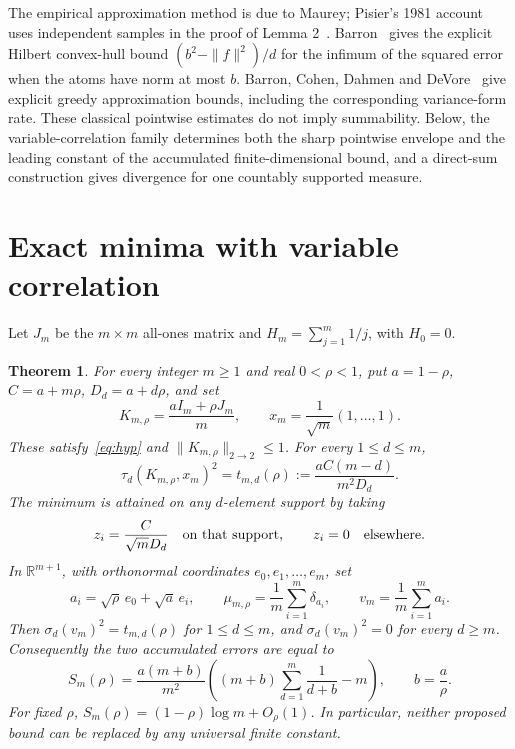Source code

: \documentclass[11pt]{article}
\newtheorem{theorem}{Theorem}
\newcommand{\R}{\mathbb R}
\begin{document}
The empirical approximation method is due to Maurey; Pisier's 1981 account
uses independent samples in the proof of Lemma 2~\cite{pisier}.
Barron~\cite[Lemma 1, p.~934, (13)]{barron1993} gives the explicit
Hilbert convex-hull bound $(b^2-\|f\|^2)/d$ for the infimum of the squared
error when the atoms have norm at most $b$.
Barron, Cohen, Dahmen and DeVore~\cite[Theorems 2.1--2.2, (2.13), (2.19)]{barron}
give explicit greedy approximation bounds, including the corresponding
variance-form rate. These classical pointwise estimates do not imply
summability. Below, the variable-correlation family determines both the
sharp pointwise envelope and the leading constant of the accumulated
finite-dimensional bound, and a direct-sum construction gives divergence
for one countably supported measure.

\section{Exact minima with variable correlation}
Let $J_m$ be the $m\times m$ all-ones matrix and
$H_m=\sum_{j=1}^m1/j$, with $H_0=0$.
\begin{theorem}\label{thm:main}
For every integer $m\geq1$ and real $0<\rho<1$, put
$a=1-\rho$, $C=a+m\rho$, $D_d=a+d\rho$, and set
\[
 K_{m,\rho}=\frac{aI_m+\rho J_m}{m},\qquad
 x_m=\frac1{\sqrt m}(1,\ldots,1).
\]
These satisfy~\eqref{eq:hyp} and $\|K_{m,\rho}\|_{2\to2}\leq1$.
For every $1\leq d\leq m$,
\begin{equation}\label{eq:error}
 \tau_d(K_{m,\rho},x_m)^2=t_{m,d}(\rho):=
 \frac{aC(m-d)}{m^2D_d}.
\end{equation}
The minimum is attained on any $d$-element support by taking
\begin{equation}\label{eq:optimizer}
 z_i=\frac{C}{\sqrt m D_d}
 \quad\hbox{on that support},\qquad z_i=0\quad\hbox{elsewhere}.
\end{equation}
In $\R^{m+1}$, with orthonormal coordinates $e_0,e_1,\ldots,e_m$, set
\[
 a_i=\sqrt\rho\,e_0+\sqrt a\,e_i,\qquad
 \mu_{m,\rho}=\frac1m\sum_{i=1}^m\delta_{a_i},\qquad
 v_m=\frac1m\sum_{i=1}^m a_i.
\]
Then $\sigma_d(v_m)^2=t_{m,d}(\rho)$ for $1\leq d\leq m$, and
$\sigma_d(v_m)^2=0$ for every $d\geq m$.
Consequently the two accumulated errors are equal to
\begin{equation}\label{eq:total}
 S_m(\rho)=\frac{a(m+b)}{m^2}
 \left((m+b)\sum_{d=1}^m\frac1{d+b}-m\right),
 \qquad b=\frac a\rho.
\end{equation}
For fixed $\rho$, $S_m(\rho)=(1-\rho)\log m+O_\rho(1)$.
In particular, neither proposed bound can be replaced by any universal
finite constant.
\end{theorem}
\end{document}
+++
:: YOUR INSTRUCTIONS ::
Please show each line in the records above that contains "with".

:: EXERCISE ANSWER ::
\section{Exact minima with variable correlation}
$H_m=\sum_{j=1}^m1/j$, with $H_0=0$.
In $\R^{m+1}$, with orthonormal coordinates $e_0,e_1,\ldots,e_m$, set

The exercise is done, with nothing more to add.